5. Invero, si è osservato, in quell’occasione, che la proposizione di siffatte deduzioni denota la evidente carenza di interesse del ricorrente.
 
L’art. 568, comma 4 cod. proc. pen. stabilisce che, per proporre impugnazione, occorre avervi interesse e, nella richiamata decisione, si rilevava come detto interesse debba comunque essere concreto ed attuale.

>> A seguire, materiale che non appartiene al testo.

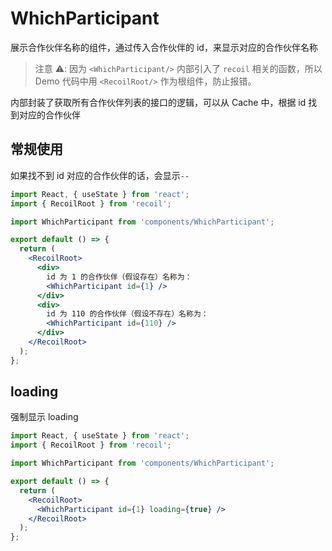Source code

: # WhichParticipant

展示合作伙伴名称的组件，通过传入合作伙伴的 id，来显示对应的合作伙伴名称

> 注意 ⚠️: 因为 `<WhichParticipant/>` 内部引入了 `recoil` 相关的函数，所以 Demo 代码中用 `<RecoilRoot/>` 作为根组件，防止报错。

内部封装了获取所有合作伙伴列表的接口的逻辑，可以从 Cache 中，根据 id 找到对应的合作伙伴

<API src="components/WhichParticipant/index.tsx"></API>

## 常规使用

如果找不到 id 对应的合作伙伴的话，会显示`--`

```jsx
import React, { useState } from 'react';
import { RecoilRoot } from 'recoil';

import WhichParticipant from 'components/WhichParticipant';

export default () => {
  return (
    <RecoilRoot>
      <div>
        id 为 1 的合作伙伴（假设存在）名称为：
        <WhichParticipant id={1} />
      </div>
      <div>
        id 为 110 的合作伙伴（假设不存在）名称为：
        <WhichParticipant id={110} />
      </div>
    </RecoilRoot>
  );
};
```

## loading

强制显示 loading

```jsx
import React, { useState } from 'react';
import { RecoilRoot } from 'recoil';

import WhichParticipant from 'components/WhichParticipant';

export default () => {
  return (
    <RecoilRoot>
      <WhichParticipant id={1} loading={true} />
    </RecoilRoot>
  );
};
```
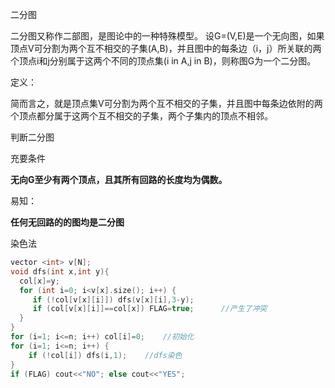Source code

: 二分图

二分图又称作二部图，是图论中的一种特殊模型。 设G=(V,E)是一个无向图，如果顶点V可分割为两个互不相交的子集(A,B)，并且图中的每条边（i，j）所关联的两个顶点i和j分别属于这两个不同的顶点集(i in A,j in B)，则称图G为一个二分图。

定义：

简而言之，就是顶点集V可分割为两个互不相交的子集，并且图中每条边依附的两个顶点都分属于这两个互不相交的子集，两个子集内的顶点不相邻。

判断二分图

充要条件

**无向G至少有两个顶点，且其所有回路的长度均为偶数。**

易知：

**任何无回路的的图均是二分图**

染色法

```c++
vector <int> v[N];
void dfs(int x,int y){
  col[x]=y;
  for (int i=0; i<v[x].size(); i++) {
     if (!col[v[x][i]]) dfs(v[x][i],3-y);
     if (col[v[x][i]]==col[x]) FLAG=true;      //产生了冲突
  }
}
for (i=1; i<=n; i++) col[i]=0;    //初始化
for (i=1; i<=n; i++) {
    if (!col[i]) dfs(i,1);    //dfs染色  
}
if (FLAG) cout<<"NO"; else cout<<"YES";
```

Successivamente, le Sezioni Unite penali hanno precisato che la nozione di interesse ad impugnare deve individuarsi «in una prospettiva utilitaristica, ossia nella finalità negativa, perseguita dal soggetto legittimato, di rimuovere una situazione di svantaggio processuale derivante da una decisione giudiziale, e in quella, positiva, del conseguimento di un’utilità, ossia di una decisione più vantaggiosa rispetto a quella oggetto del gravame, e che risulti logicamente coerente con il sistema normativo» (SS.UU. n. 6624, 17 febbraio 2012).
 
6. Ciò premesso, si rileva che, analogamente a quanto riscontrato nella sentenza 34629\2010 in precedenza menzionata, nel caso in esame la ricorrente non ha fornito alcuna prova del suo interesse ad impugnare, come era suo onere, trattandosi di un requisito di ammissibilità del gravame, omettendo qualsivoglia indicazione in tal senso, riguardante, ad esempio, la valutazione della economicità della procedura in concreto posta in essere, limitandosi a rilevare la illegittimità della scelta operata dal Pubblico Ministero procedente senza alcuna specifica considerazione sulle concrete conseguenze che questa potrebbe aver determinato nei suoi confronti.
 
Va inoltre rilevato che, al fine di confutare l’affermazione della Corte territoriale, secondo la quale l’ufficio di Procura non aveva inviato all’amministrazione comunale una delega in senso proprio, bensì una mera richiesta di collaborazione, la ricorrente sostiene che, al contrario, di vera e propria delega si tratterebbe, limitandosi ad aggiungere, a tale apodittica affermazione, un mero richiamo agli estremi del provvedimento del Pubblico Ministero, senza tuttavia allegarlo, sicché il ricorso appare in tal caso carente anche del necessario requisito dell’autosufficienza.
 
7. Occorre pertanto ribadire, in piena adesione a quanto già affermato nella più volte menzionata sentenza 34629\2010, la legittimità del provvedimento con il quale viene dal Pubblico Ministero affidato all’amministrazione comunale l’intervento demolitorio di un manufatto abusivo, in quanto integrante una mera richiesta di collaborazione e non una delega ad un organo terzo nell’esecuzione dell’ordine di demolizione che non comporta violazione degli artt. 61 e 62 del d.P.R. 30 maggio 2002, n. 115 e della relativa Convenzione ministeriale 15 dicembre 2005.
 
8. Del resto, come pure si è osservato, si tratta di situazione analoga a quella che si verifica nel caso in cui si richiede l’intervento delle strutture tecnico operative del Ministero della difesa ai sensi dell’art. 61 d.P.R. 115\2002.
 
9. Il ricorso, conseguentemente, deve essere dichiarato inammissibile e alla declaratoria di inammissibilità – non potendosi escludere che essa sia ascrivibile a colpa della ricorrente (Corte Cost. 7-13 giugno 2000, n. 186) – consegue l’onere delle spese del procedimento, nonché quello del versamento, in favore della Cassa delle ammende, della somma, equitativamente fissata, di euro 1.000,00
 
P.Q.M.
 
Dichiara inammissibile il ricorso e condanna il ricorrente al pagamento delle spese del procedimento e della somma di euro 1.000,00 alla Cassa delle ammende.